Ford’s comments are significant because some premiers have bristled at Ottawa having any say in how the additional dollars are spent.

Alberta Premier Danielle Smith expressed frustration on Monday with the signals she is getting from Ottawa.

“I think they’ve been pretty clear they are not coming to the table,” Smith told Vassy Kapelos on CTV News Channel’s “Power Play.”

Federal Health Minister Jean-Yves Duclos has said there must be conditions to any new funding, including modernizing health data collection, and targeted investments in home and long-term care as well as in mental health.

The Trudeau government has been leery about some premiers moving the additional transfer payments into general revenues instead of earmarking them for specific health-care challenges.

Aside from Ottawa’s insistence on linking new funding to better outcomes for patients, there is an impasse over long-standing federal-provincial accounting differences.

The premiers maintain the provinces pay 78 per cent of health-care costs with the federal government covering the remaining 22 per cent. They want Ottawa’s contribution increased to 35 per cent.

But Trudeau’s government says its share is already about one-third due to a transfer of federal tax points to the provinces decades ago. Ottawa lowered its basic income tax rates in the 1970s so provinces could raise theirs at the same time.

Last month, the 13 provincial and territorial leaders requested a first ministers meeting with Trudeau on health-care funding in January, but Ottawa has been noncommittal about any such summit.

“We’re still trying to get a date. I don’t know what’s so hard about it. I actually went and I called every single premier in the last week to talk to them about different issues,” said Ford.

“And we’re going to keep knocking on the door until the prime minister is able to sit down with us,” he said.

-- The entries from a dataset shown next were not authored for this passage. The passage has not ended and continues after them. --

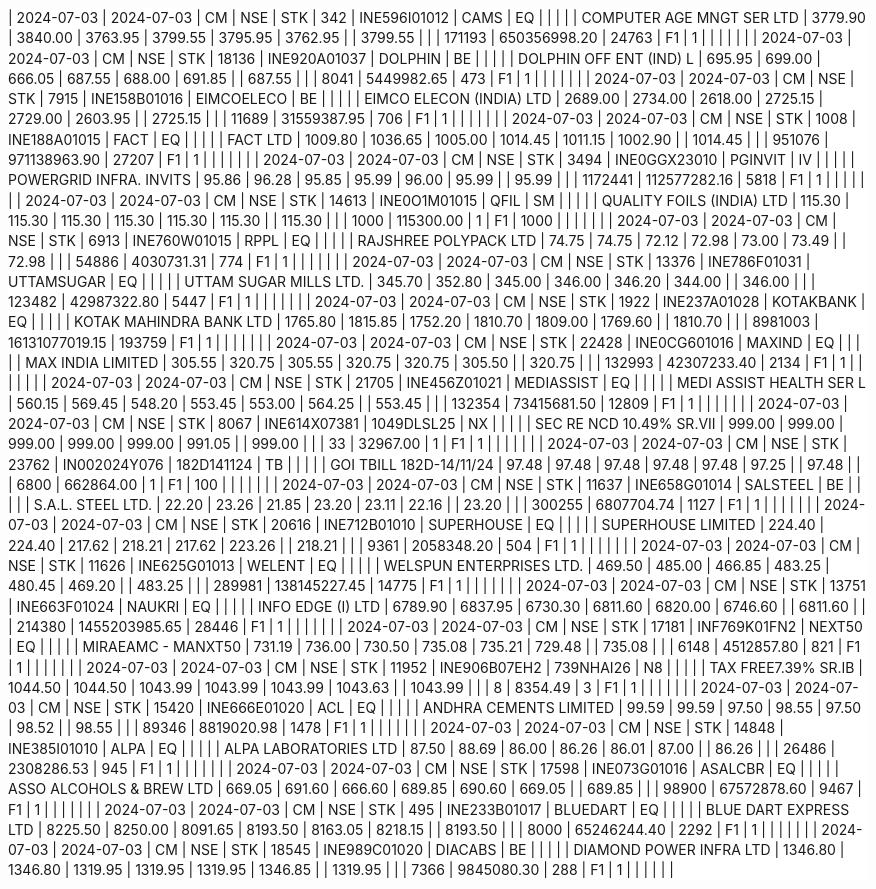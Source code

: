 | 2024-07-03 | 2024-07-03 | CM | NSE | STK | 342 | INE596I01012 | CAMS | EQ |  |  |  |  | COMPUTER AGE MNGT SER LTD | 3779.90 | 3840.00 | 3763.95 | 3799.55 | 3795.95 | 3762.95 |  | 3799.55 |  |  | 171193 | 650356998.20 | 24763 | F1 | 1 |  |  |  |  |  |
| 2024-07-03 | 2024-07-03 | CM | NSE | STK | 18136 | INE920A01037 | DOLPHIN | BE |  |  |  |  | DOLPHIN OFF ENT (IND) L | 695.95 | 699.00 | 666.05 | 687.55 | 688.00 | 691.85 |  | 687.55 |  |  | 8041 | 5449982.65 | 473 | F1 | 1 |  |  |  |  |  |
| 2024-07-03 | 2024-07-03 | CM | NSE | STK | 7915 | INE158B01016 | EIMCOELECO | BE |  |  |  |  | EIMCO ELECON (INDIA) LTD | 2689.00 | 2734.00 | 2618.00 | 2725.15 | 2729.00 | 2603.95 |  | 2725.15 |  |  | 11689 | 31559387.95 | 706 | F1 | 1 |  |  |  |  |  |
| 2024-07-03 | 2024-07-03 | CM | NSE | STK | 1008 | INE188A01015 | FACT | EQ |  |  |  |  | FACT LTD | 1009.80 | 1036.65 | 1005.00 | 1014.45 | 1011.15 | 1002.90 |  | 1014.45 |  |  | 951076 | 971138963.90 | 27207 | F1 | 1 |  |  |  |  |  |
| 2024-07-03 | 2024-07-03 | CM | NSE | STK | 3494 | INE0GGX23010 | PGINVIT | IV |  |  |  |  | POWERGRID INFRA. INVITS | 95.86 | 96.28 | 95.85 | 95.99 | 96.00 | 95.99 |  | 95.99 |  |  | 1172441 | 112577282.16 | 5818 | F1 | 1 |  |  |  |  |  |
| 2024-07-03 | 2024-07-03 | CM | NSE | STK | 14613 | INE0O1M01015 | QFIL | SM |  |  |  |  | QUALITY FOILS (INDIA) LTD | 115.30 | 115.30 | 115.30 | 115.30 | 115.30 | 115.30 |  | 115.30 |  |  | 1000 | 115300.00 | 1 | F1 | 1000 |  |  |  |  |  |
| 2024-07-03 | 2024-07-03 | CM | NSE | STK | 6913 | INE760W01015 | RPPL | EQ |  |  |  |  | RAJSHREE POLYPACK LTD | 74.75 | 74.75 | 72.12 | 72.98 | 73.00 | 73.49 |  | 72.98 |  |  | 54886 | 4030731.31 | 774 | F1 | 1 |  |  |  |  |  |
| 2024-07-03 | 2024-07-03 | CM | NSE | STK | 13376 | INE786F01031 | UTTAMSUGAR | EQ |  |  |  |  | UTTAM SUGAR MILLS LTD. | 345.70 | 352.80 | 345.00 | 346.00 | 346.20 | 344.00 |  | 346.00 |  |  | 123482 | 42987322.80 | 5447 | F1 | 1 |  |  |  |  |  |
| 2024-07-03 | 2024-07-03 | CM | NSE | STK | 1922 | INE237A01028 | KOTAKBANK | EQ |  |  |  |  | KOTAK MAHINDRA BANK LTD | 1765.80 | 1815.85 | 1752.20 | 1810.70 | 1809.00 | 1769.60 |  | 1810.70 |  |  | 8981003 | 16131077019.15 | 193759 | F1 | 1 |  |  |  |  |  |
| 2024-07-03 | 2024-07-03 | CM | NSE | STK | 22428 | INE0CG601016 | MAXIND | EQ |  |  |  |  | MAX INDIA LIMITED | 305.55 | 320.75 | 305.55 | 320.75 | 320.75 | 305.50 |  | 320.75 |  |  | 132993 | 42307233.40 | 2134 | F1 | 1 |  |  |  |  |  |
| 2024-07-03 | 2024-07-03 | CM | NSE | STK | 21705 | INE456Z01021 | MEDIASSIST | EQ |  |  |  |  | MEDI ASSIST HEALTH SER L | 560.15 | 569.45 | 548.20 | 553.45 | 553.00 | 564.25 |  | 553.45 |  |  | 132354 | 73415681.50 | 12809 | F1 | 1 |  |  |  |  |  |
| 2024-07-03 | 2024-07-03 | CM | NSE | STK | 8067 | INE614X07381 | 1049DLSL25 | NX |  |  |  |  | SEC RE NCD 10.49% SR.VII | 999.00 | 999.00 | 999.00 | 999.00 | 999.00 | 991.05 |  | 999.00 |  |  | 33 | 32967.00 | 1 | F1 | 1 |  |  |  |  |  |
| 2024-07-03 | 2024-07-03 | CM | NSE | STK | 23762 | IN002024Y076 | 182D141124 | TB |  |  |  |  | GOI TBILL 182D-14/11/24 | 97.48 | 97.48 | 97.48 | 97.48 | 97.48 | 97.25 |  | 97.48 |  |  | 6800 | 662864.00 | 1 | F1 | 100 |  |  |  |  |  |
| 2024-07-03 | 2024-07-03 | CM | NSE | STK | 11637 | INE658G01014 | SALSTEEL | BE |  |  |  |  | S.A.L. STEEL LTD. | 22.20 | 23.26 | 21.85 | 23.20 | 23.11 | 22.16 |  | 23.20 |  |  | 300255 | 6807704.74 | 1127 | F1 | 1 |  |  |  |  |  |
| 2024-07-03 | 2024-07-03 | CM | NSE | STK | 20616 | INE712B01010 | SUPERHOUSE | EQ |  |  |  |  | SUPERHOUSE LIMITED | 224.40 | 224.40 | 217.62 | 218.21 | 217.62 | 223.26 |  | 218.21 |  |  | 9361 | 2058348.20 | 504 | F1 | 1 |  |  |  |  |  |
| 2024-07-03 | 2024-07-03 | CM | NSE | STK | 11626 | INE625G01013 | WELENT | EQ |  |  |  |  | WELSPUN ENTERPRISES LTD. | 469.50 | 485.00 | 466.85 | 483.25 | 480.45 | 469.20 |  | 483.25 |  |  | 289981 | 138145227.45 | 14775 | F1 | 1 |  |  |  |  |  |
| 2024-07-03 | 2024-07-03 | CM | NSE | STK | 13751 | INE663F01024 | NAUKRI | EQ |  |  |  |  | INFO EDGE (I) LTD | 6789.90 | 6837.95 | 6730.30 | 6811.60 | 6820.00 | 6746.60 |  | 6811.60 |  |  | 214380 | 1455203985.65 | 28446 | F1 | 1 |  |  |  |  |  |
| 2024-07-03 | 2024-07-03 | CM | NSE | STK | 17181 | INF769K01FN2 | NEXT50 | EQ |  |  |  |  | MIRAEAMC - MANXT50 | 731.19 | 736.00 | 730.50 | 735.08 | 735.21 | 729.48 |  | 735.08 |  |  | 6148 | 4512857.80 | 821 | F1 | 1 |  |  |  |  |  |
| 2024-07-03 | 2024-07-03 | CM | NSE | STK | 11952 | INE906B07EH2 | 739NHAI26 | N8 |  |  |  |  | TAX FREE7.39% SR.IB | 1044.50 | 1044.50 | 1043.99 | 1043.99 | 1043.99 | 1043.63 |  | 1043.99 |  |  | 8 | 8354.49 | 3 | F1 | 1 |  |  |  |  |  |
| 2024-07-03 | 2024-07-03 | CM | NSE | STK | 15420 | INE666E01020 | ACL | EQ |  |  |  |  | ANDHRA CEMENTS LIMITED | 99.59 | 99.59 | 97.50 | 98.55 | 97.50 | 98.52 |  | 98.55 |  |  | 89346 | 8819020.98 | 1478 | F1 | 1 |  |  |  |  |  |
| 2024-07-03 | 2024-07-03 | CM | NSE | STK | 14848 | INE385I01010 | ALPA | EQ |  |  |  |  | ALPA LABORATORIES LTD | 87.50 | 88.69 | 86.00 | 86.26 | 86.01 | 87.00 |  | 86.26 |  |  | 26486 | 2308286.53 | 945 | F1 | 1 |  |  |  |  |  |
| 2024-07-03 | 2024-07-03 | CM | NSE | STK | 17598 | INE073G01016 | ASALCBR | EQ |  |  |  |  | ASSO ALCOHOLS & BREW LTD | 669.05 | 691.60 | 666.60 | 689.85 | 690.60 | 669.05 |  | 689.85 |  |  | 98900 | 67572878.60 | 9467 | F1 | 1 |  |  |  |  |  |
| 2024-07-03 | 2024-07-03 | CM | NSE | STK | 495 | INE233B01017 | BLUEDART | EQ |  |  |  |  | BLUE DART EXPRESS LTD | 8225.50 | 8250.00 | 8091.65 | 8193.50 | 8163.05 | 8218.15 |  | 8193.50 |  |  | 8000 | 65246244.40 | 2292 | F1 | 1 |  |  |  |  |  |
| 2024-07-03 | 2024-07-03 | CM | NSE | STK | 18545 | INE989C01020 | DIACABS | BE |  |  |  |  | DIAMOND POWER INFRA LTD | 1346.80 | 1346.80 | 1319.95 | 1319.95 | 1319.95 | 1346.85 |  | 1319.95 |  |  | 7366 | 9845080.30 | 288 | F1 | 1 |  |  |  |  |  |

“We want to work collaboratively again with the federal government, as we have in the past ... I’m really confident we’re going to get there.”

Three weeks ago, Quebec Premier François Legault said he was “more optimistic” about a deal following a private meeting with Trudeau at a Montreal coffee shop.

“I understand he doesn’t want a failure,” Legault said of the prime minister on Dec. 20. “I think we are heading in the right direction.”

Ford said Wednesday the COVID-19 pandemic “taught us when it comes to your health, the health of all Ontarians, the status quo is no longer acceptable.”

“We need to be bold. We need to be innovative. We need to be creative. We need to look to other provinces and countries to see what they’re doing differently and for the best ideas,” said the premier, stressing health care must remain publicly funded and universally available.

“Ontarians will always access the health care they need with their OHIP card, never their credit card.”

He pointed to the new authority his government gave to thousands of pharmacists as of Jan. 1 empowering them to prescribe medications for some conditions.

In a move designed to alleviate the crush at doctors’ offices, they can now write prescriptions for pink eye, hay fever, oral thrush, acid reflux, menstrual cramps, dermatitis, hemorrhoids, cold sores and impetigo.

This change is in addition to previous authority to renew prescriptions for medications tackling high blood pressure, diabetes and asthma.